# Introducing C-Slow Retiming & System Hyper Pipelining

System Hyper Pipelining allows a large number of processor cores to be instantiated in the same FPGA.

**A design example**

Let's apply this technique to a slightly more sophisticated design. Any single-clock design can be defined as a set of inputs, a set of outputs, and a graph of logic elements and registers.

CSR can automatically perform appropriate register insertion on our more sophisticated design, as illustrated below.

In this case, it takes two clock cycles to achieve the same behavior as the original design, but we now have a second, totally independent design that uses the combinatorial logic in a time-sliced fashion.

Whether the original design is already pipelined (as in a CPU) is totally irrelevant. If we follow the rule to insert the same number of registers in any of the original logic paths, we multiply the functionality of the design/core. If the registers are placed using a timing-driven algorithm, the performance of a single core remains almost the same. More register levels can be inserted as required, and the functionality multiplies accordingly. Performing this automatic register insertion on the RTL simplifies the entire implementation and verification process.

**Timing estimation on RTL**

No matter which Altera or Xilinx component families I use (e.g., Flex10k or Virtex), this is the central observation that facilitates my work on the CSR technology on RTL. Now, what do you think Johann Carl Friedrich Gauss might have to do with timing estimation on a Virtex 5 FPGA in 2014?

Mr. Gauss (1777-1855) was a German mathematician and physical scientist who contributed significantly to many fields, including number theory, algebra, statistics, analysis, differential geometry, geodesy, geophysics, electrostatics, astronomy, optics, and -- unbeknownst to him -- FPGAs.

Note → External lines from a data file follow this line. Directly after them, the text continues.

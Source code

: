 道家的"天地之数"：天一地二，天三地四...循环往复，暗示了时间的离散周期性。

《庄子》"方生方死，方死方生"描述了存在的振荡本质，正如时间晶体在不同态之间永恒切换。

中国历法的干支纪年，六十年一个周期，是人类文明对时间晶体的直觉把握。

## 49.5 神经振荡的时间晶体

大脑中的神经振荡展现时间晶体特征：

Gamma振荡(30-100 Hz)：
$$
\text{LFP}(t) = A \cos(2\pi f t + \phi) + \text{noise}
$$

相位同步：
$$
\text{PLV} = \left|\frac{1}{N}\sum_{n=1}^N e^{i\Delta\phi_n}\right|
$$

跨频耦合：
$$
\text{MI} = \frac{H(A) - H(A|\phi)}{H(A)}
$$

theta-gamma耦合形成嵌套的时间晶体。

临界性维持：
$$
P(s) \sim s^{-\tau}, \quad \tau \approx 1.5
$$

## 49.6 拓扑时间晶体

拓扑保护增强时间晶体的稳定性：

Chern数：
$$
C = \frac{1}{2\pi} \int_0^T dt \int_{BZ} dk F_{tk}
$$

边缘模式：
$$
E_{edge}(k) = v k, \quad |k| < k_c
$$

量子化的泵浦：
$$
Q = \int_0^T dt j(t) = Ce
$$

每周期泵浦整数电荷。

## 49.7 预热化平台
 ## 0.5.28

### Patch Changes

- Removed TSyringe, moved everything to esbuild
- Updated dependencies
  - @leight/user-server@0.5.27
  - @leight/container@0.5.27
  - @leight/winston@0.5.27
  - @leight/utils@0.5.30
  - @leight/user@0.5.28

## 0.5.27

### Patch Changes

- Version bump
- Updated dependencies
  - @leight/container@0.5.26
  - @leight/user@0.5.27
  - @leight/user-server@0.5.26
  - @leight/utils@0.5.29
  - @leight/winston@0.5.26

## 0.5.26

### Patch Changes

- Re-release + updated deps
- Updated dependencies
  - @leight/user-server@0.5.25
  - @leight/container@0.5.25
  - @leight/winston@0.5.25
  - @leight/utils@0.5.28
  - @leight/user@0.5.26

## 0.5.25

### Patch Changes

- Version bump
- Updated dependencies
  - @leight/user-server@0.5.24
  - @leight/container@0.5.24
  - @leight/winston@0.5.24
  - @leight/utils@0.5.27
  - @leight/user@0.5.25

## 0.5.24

I think we are all familiar with the concept of a lookup table (LUT), which forms the basis for the programmable fabric in an FPGA. Assuming each LUT has one output with an associated net, let's call this an LUT net pair. Now, let's take a fairly big design -- a 32-bit MIPS processor -- and place it unconstrained with low utilization in a Virtex 5 FPGA. If we extract enough data out of the static timing analysis (STA) report, we will see that the individual LUT net pair delays follow an X^{2} distribution.

I don't want to go too much into the math (as if I could), but if you have multiple behaviors following an X^{2} distribution (with high *k*), they can be estimated using a Gaussian (normal) distribution. If you extract enough empirical data, you see the following distribution of consecutive LUT net pairs in your timing report file.

Based on the empirical data, we can say that one LUT net pair delay can be estimated with a certain probability to µLN=820 ps on a Virtex 5 without constraining the design, where µLN is the mean for one LUT net pair. The delay of a path through multiple LUTs can be estimated using (lut * µLN), where lut equals the number of LUTs in the path. You may be prompted to say, "So, what? Every FPGA engineer does this quite naturally." However, I believe this indicator deserves more attention. It is definitely useful for timing estimation on FPGAs using CSR-based designs. So let's discuss some points:

- Apart from anything else, it is a lot of fun -- predicting a certain statistical behavior, extracting empirical data, and finding a good match. A good match saves your day.
- Special hard-coded logic in the FPGA (DSP blocks, fast carry chains) also follow a normal distribution with an FPGA specific mean (e.g., µSN=1.582 ns for a Virtex 5).
- The normal distribution becomes 1 for a high number of LUTs on the path, and constraining the critical path affects the path delay. In any case, the µLN indicator can be used for fast static timing estimations. In fact, timing optimizations start improving paths with delays greater than (lut * µLN). It is obvious that timing optimizations get more costly as soon as the worst-case delay = (lut * µLN).
- CSR-based designs usually don't have more than four LUTs on a critical path. This is why this estimation works so well. It must be performed on higher-level representations (RTL or higher) where the concrete value of µLN is not important.
- It is an indicator that lets you compare two individual FPGAs independent of the design.
- It provides you with a design- and synthesis-independent indicator to compare two different technologies.
- It lets you predict the timing of your design on a new technology (and it doesn't look good for FPGAs).
- It lets you predict how far you are from a realistically achievable timing for your design.
- The indicator works for FPGA and ASICs alike. Having said this, I personally haven't run the analysis on an ASIC database for more than 10 years as of this writing.

You could argue that if you have a complete random design with enough statistical data, the static timing diagram would follow a Gaussian distribution. I guess you sometimes assume that by looking at the STA histogram. Do you have any thoughts on this?

I haven't found these curves in any of the IEEE papers I scanned. Do you know about any reports with similar observations? I'm very much looking forward to hearing your thoughts on this one. Also, are there any other statistical behaviors you know of in the FPGA timing estimation field?